### What the task requires:
Could you reproduce every entry as it stands, leaving the pictures behind?

§ §

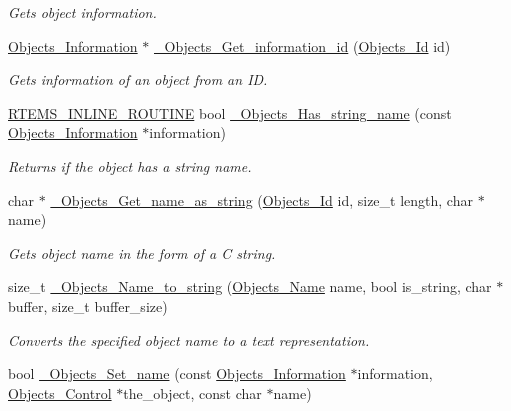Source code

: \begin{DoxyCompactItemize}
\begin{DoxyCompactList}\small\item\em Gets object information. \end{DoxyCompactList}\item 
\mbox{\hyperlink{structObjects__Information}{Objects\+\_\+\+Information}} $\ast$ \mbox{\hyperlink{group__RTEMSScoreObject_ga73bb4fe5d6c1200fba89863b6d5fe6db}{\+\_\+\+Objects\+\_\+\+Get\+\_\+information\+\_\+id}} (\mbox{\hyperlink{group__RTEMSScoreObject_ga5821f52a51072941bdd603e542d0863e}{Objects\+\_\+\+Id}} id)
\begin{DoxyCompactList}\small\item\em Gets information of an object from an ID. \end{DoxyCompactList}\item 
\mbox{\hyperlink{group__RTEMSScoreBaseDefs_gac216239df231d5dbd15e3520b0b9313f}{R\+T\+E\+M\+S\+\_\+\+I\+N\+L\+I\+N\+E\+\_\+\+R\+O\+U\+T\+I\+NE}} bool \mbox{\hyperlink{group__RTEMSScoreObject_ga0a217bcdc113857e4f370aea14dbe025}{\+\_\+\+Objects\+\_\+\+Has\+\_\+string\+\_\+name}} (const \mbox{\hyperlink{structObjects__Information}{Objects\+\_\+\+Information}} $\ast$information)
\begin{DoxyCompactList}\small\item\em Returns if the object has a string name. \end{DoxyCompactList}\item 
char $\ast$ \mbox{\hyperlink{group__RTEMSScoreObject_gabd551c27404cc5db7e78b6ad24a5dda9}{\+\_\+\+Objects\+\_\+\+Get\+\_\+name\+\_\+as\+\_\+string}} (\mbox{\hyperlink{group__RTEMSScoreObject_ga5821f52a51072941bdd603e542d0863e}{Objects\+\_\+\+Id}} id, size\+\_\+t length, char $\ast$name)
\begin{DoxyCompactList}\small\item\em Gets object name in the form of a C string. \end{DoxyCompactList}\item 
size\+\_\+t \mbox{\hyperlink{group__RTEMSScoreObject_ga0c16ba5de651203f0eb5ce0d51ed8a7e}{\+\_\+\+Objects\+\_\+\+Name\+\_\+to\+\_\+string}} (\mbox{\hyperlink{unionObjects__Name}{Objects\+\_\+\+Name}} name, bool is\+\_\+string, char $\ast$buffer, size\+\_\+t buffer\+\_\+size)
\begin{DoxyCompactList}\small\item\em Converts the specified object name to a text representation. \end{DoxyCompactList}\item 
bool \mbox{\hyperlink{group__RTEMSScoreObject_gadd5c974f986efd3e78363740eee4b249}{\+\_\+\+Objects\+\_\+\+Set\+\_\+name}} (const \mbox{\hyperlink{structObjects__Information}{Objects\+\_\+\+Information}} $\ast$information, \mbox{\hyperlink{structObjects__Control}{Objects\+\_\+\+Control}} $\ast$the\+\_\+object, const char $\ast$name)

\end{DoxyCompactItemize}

§ §

### Written solution:
Source code

: \begin{DoxyCompactItemize}
\begin{DoxyCompactList}\small\item\em Gets object information. \end{DoxyCompactList}\item 
\mbox{\hyperlink{structObjects__Information}{Objects\+\_\+\+Information}} $\ast$ \mbox{\hyperlink{group__RTEMSScoreObject_ga73bb4fe5d6c1200fba89863b6d5fe6db}{\+\_\+\+Objects\+\_\+\+Get\+\_\+information\+\_\+id}} (\mbox{\hyperlink{group__RTEMSScoreObject_ga5821f52a51072941bdd603e542d0863e}{Objects\+\_\+\+Id}} id)
\begin{DoxyCompactList}\small\item\em Gets information of an object from an ID. \end{DoxyCompactList}\item 
\mbox{\hyperlink{group__RTEMSScoreBaseDefs_gac216239df231d5dbd15e3520b0b9313f}{R\+T\+E\+M\+S\+\_\+\+I\+N\+L\+I\+N\+E\+\_\+\+R\+O\+U\+T\+I\+NE}} bool \mbox{\hyperlink{group__RTEMSScoreObject_ga0a217bcdc113857e4f370aea14dbe025}{\+\_\+\+Objects\+\_\+\+Has\+\_\+string\+\_\+name}} (const \mbox{\hyperlink{structObjects__Information}{Objects\+\_\+\+Information}} $\ast$information)
\begin{DoxyCompactList}\small\item\em Returns if the object has a string name. \end{DoxyCompactList}\item 
char $\ast$ \mbox{\hyperlink{group__RTEMSScoreObject_gabd551c27404cc5db7e78b6ad24a5dda9}{\+\_\+\+Objects\+\_\+\+Get\+\_\+name\+\_\+as\+\_\+string}} (\mbox{\hyperlink{group__RTEMSScoreObject_ga5821f52a51072941bdd603e542d0863e}{Objects\+\_\+\+Id}} id, size\+\_\+t length, char $\ast$name)
\begin{DoxyCompactList}\small\item\em Gets object name in the form of a C string. \end{DoxyCompactList}\item 
size\+\_\+t \mbox{\hyperlink{group__RTEMSScoreObject_ga0c16ba5de651203f0eb5ce0d51ed8a7e}{\+\_\+\+Objects\+\_\+\+Name\+\_\+to\+\_\+string}} (\mbox{\hyperlink{unionObjects__Name}{Objects\+\_\+\+Name}} name, bool is\+\_\+string, char $\ast$buffer, size\+\_\+t buffer\+\_\+size)
\begin{DoxyCompactList}\small\item\em Converts the specified object name to a text representation. \end{DoxyCompactList}\item 
bool \mbox{\hyperlink{group__RTEMSScoreObject_gadd5c974f986efd3e78363740eee4b249}{\+\_\+\+Objects\+\_\+\+Set\+\_\+name}} (const \mbox{\hyperlink{structObjects__Information}{Objects\+\_\+\+Information}} $\ast$information, \mbox{\hyperlink{structObjects__Control}{Objects\+\_\+\+Control}} $\ast$the\+\_\+object, const char $\ast$name)

\end{DoxyCompactItemize}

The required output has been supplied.